Même si elle fut coûteuse, la progression de O’Connor permit d’obtenir des résultats imposants. Premièrement, elle permit d’accrocher efficacement les forces allemandes, laissant les Américains libres de s’enfoncer dans la brèche d’Avranches. Deuxièmement, elle obligea Von Kluge à engager ses dernières réserves, et, en préparation de la contre-attaque sur Mortain, à retirer ses troupes derrière l’Orne jusqu’à Thury-Harcourt. Le 12e Corps en profitera immédiatement : dès le 4 août, ses 53e et 59e DI s’empareront de la côte 112 et de Villers-Bocage, objectifs inatteignables malgré les efforts inouïs des deux mois précédents…

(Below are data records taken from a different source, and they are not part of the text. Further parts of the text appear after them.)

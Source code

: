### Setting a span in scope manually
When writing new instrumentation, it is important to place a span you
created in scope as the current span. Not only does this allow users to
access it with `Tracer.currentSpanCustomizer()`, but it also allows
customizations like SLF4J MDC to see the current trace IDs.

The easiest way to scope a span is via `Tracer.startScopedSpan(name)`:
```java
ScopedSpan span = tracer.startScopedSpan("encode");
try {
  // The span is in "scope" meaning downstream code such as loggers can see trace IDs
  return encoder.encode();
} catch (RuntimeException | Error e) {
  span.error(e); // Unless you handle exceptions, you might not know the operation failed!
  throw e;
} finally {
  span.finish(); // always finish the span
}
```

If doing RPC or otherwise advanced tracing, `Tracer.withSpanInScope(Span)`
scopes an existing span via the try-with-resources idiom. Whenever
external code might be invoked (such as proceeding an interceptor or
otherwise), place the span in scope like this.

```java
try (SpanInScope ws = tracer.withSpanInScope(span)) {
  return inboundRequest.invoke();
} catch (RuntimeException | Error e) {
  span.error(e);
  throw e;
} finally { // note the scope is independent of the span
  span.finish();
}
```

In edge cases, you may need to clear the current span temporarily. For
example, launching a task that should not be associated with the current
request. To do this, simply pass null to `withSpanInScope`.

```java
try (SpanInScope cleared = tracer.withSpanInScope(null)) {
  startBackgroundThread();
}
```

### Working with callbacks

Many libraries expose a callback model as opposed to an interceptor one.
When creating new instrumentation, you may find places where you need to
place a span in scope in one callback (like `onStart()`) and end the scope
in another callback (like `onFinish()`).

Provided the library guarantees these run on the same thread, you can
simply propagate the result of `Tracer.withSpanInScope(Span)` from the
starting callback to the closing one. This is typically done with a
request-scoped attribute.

Il reste qu’au terme de la première semaine d’août, l’axe stratégique de l’avancée britannique s’est déplacé. Lorsque Bluecoat s’achève le 6 août, les Américains avaient largement contourné le front allemand et approchaient Le Mans. Plutôt que de se contenter de repousser l’ennemi, il s’agit désormais de déboucher sur ses arrières avant qu’il n’ait eu le temps de se replier derrière la Seine. L’idée de refermer les 5. et 7. Armées dans une nasse commençait à germer dans l’esprit du haut commandement allié…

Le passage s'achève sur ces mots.